**EXERCISE PROMPT:**
Could you copy each line of the listing that holds "platform"?

[[ EXERCISE INPUTS open ]]

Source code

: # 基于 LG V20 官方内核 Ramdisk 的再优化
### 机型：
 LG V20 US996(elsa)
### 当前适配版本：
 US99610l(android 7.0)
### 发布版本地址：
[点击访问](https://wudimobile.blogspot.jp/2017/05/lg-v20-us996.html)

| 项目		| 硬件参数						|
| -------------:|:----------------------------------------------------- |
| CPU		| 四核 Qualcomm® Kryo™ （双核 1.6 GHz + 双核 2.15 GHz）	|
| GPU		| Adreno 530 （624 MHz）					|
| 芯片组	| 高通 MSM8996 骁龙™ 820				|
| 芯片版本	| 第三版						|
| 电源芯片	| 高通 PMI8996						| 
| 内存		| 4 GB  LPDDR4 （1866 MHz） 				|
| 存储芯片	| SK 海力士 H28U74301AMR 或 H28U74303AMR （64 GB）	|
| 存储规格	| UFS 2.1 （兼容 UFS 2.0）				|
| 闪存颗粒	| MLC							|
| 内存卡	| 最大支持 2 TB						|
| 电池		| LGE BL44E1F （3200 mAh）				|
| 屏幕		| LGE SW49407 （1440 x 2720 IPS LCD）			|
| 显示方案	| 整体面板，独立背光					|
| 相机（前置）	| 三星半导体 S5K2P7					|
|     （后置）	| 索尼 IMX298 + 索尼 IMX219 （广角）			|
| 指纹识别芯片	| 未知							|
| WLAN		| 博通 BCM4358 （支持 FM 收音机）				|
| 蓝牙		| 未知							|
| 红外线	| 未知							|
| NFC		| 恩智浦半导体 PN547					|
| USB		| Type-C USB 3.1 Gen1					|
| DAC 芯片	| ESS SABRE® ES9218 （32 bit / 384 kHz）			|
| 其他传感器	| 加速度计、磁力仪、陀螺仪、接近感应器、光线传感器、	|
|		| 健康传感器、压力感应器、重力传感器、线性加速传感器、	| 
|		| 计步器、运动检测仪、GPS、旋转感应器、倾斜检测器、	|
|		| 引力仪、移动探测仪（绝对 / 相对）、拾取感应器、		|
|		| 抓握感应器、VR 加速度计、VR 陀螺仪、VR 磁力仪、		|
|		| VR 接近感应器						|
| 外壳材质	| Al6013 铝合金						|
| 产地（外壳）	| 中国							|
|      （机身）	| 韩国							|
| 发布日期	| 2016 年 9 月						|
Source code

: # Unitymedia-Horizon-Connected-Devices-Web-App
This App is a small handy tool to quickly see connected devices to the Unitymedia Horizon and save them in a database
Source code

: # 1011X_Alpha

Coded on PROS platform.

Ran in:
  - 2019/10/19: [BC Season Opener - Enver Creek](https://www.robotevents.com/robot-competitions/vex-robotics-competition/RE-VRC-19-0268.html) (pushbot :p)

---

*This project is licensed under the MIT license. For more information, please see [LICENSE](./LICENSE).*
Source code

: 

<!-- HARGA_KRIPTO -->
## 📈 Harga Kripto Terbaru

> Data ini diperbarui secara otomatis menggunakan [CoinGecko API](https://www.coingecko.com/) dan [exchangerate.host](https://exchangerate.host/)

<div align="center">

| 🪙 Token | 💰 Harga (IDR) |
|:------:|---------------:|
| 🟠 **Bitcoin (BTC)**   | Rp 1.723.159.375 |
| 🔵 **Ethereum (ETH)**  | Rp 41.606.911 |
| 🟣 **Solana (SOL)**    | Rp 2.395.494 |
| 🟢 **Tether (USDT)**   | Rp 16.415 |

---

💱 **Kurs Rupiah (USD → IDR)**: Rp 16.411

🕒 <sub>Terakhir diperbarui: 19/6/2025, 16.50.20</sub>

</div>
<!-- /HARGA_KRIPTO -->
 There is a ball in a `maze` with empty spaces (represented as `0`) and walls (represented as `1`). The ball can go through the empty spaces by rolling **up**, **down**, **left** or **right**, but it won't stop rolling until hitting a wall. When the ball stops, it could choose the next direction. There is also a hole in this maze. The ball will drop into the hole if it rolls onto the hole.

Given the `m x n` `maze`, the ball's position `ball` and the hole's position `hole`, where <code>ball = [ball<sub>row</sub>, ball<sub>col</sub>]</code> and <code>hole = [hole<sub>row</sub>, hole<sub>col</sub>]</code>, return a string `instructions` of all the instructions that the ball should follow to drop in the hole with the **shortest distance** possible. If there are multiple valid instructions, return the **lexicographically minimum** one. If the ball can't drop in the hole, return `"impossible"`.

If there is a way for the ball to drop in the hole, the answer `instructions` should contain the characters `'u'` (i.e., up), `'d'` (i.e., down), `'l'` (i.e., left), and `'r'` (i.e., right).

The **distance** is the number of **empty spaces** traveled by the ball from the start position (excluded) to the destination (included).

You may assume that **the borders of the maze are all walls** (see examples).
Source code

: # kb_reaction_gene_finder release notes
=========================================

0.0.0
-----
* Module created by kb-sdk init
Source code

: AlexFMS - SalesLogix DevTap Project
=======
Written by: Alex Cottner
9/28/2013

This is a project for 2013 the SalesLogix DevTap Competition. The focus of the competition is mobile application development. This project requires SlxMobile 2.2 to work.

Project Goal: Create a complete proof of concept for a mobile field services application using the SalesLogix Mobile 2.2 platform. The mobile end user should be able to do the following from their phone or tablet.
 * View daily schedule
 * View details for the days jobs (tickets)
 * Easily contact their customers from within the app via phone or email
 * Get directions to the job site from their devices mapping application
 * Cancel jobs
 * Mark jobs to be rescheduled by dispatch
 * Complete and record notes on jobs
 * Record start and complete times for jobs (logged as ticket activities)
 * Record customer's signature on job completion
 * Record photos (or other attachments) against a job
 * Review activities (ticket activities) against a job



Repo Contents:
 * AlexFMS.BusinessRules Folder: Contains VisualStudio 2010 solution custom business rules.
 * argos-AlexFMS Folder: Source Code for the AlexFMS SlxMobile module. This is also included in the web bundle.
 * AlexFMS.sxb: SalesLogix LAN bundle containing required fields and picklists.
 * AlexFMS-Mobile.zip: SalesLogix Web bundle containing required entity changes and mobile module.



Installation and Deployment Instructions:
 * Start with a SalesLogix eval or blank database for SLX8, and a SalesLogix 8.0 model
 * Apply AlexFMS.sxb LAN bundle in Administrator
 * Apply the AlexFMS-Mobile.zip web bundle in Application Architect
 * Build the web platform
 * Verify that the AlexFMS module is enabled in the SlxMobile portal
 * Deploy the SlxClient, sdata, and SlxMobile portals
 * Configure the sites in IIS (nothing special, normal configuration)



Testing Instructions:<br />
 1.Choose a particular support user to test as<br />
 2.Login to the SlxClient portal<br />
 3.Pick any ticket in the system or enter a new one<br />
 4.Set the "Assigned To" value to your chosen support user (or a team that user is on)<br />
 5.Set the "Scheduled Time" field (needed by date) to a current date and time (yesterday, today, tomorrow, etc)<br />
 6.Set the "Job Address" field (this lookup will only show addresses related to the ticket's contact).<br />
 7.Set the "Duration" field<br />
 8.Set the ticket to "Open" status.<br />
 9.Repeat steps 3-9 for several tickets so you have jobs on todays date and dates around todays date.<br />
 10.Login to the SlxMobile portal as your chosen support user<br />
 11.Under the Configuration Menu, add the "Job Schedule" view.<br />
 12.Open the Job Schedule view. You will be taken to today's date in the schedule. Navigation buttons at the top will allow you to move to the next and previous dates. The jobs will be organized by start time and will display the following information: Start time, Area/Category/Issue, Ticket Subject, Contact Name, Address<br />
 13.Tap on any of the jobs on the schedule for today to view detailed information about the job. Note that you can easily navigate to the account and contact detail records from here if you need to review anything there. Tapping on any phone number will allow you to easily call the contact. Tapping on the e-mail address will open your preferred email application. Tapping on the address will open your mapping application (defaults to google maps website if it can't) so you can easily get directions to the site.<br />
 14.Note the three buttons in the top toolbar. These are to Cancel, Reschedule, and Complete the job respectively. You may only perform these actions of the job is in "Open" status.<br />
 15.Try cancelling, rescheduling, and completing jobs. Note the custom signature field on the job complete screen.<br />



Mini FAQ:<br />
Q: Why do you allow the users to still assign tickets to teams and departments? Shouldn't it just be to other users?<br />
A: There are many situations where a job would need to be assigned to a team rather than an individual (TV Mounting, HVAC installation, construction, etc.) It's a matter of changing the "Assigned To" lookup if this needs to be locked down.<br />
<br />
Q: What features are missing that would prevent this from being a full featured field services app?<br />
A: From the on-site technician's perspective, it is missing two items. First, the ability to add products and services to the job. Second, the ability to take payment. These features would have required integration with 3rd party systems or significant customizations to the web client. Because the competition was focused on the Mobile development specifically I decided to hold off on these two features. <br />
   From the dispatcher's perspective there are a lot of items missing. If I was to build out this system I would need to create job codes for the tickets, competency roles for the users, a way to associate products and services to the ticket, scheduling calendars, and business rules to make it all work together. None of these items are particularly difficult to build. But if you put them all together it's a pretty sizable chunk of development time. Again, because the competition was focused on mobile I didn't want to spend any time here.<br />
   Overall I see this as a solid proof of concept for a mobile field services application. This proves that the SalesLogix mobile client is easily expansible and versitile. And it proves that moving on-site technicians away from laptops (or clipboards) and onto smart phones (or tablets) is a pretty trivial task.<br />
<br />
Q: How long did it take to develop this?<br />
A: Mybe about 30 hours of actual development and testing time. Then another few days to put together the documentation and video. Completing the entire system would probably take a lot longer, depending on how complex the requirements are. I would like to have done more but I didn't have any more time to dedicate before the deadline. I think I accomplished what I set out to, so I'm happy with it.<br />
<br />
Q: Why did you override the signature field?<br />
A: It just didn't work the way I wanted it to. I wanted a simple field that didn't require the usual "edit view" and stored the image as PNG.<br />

[[ EXERCISE INPUTS closed ]]

**RESPONSE FOR THIS EXERCISE:**
Coded on PROS platform.
Project Goal: Create a complete proof of concept for a mobile field services application using the SalesLogix Mobile 2.2 platform. The mobile end user should be able to do the following from their phone or tablet.
 * Build the web platform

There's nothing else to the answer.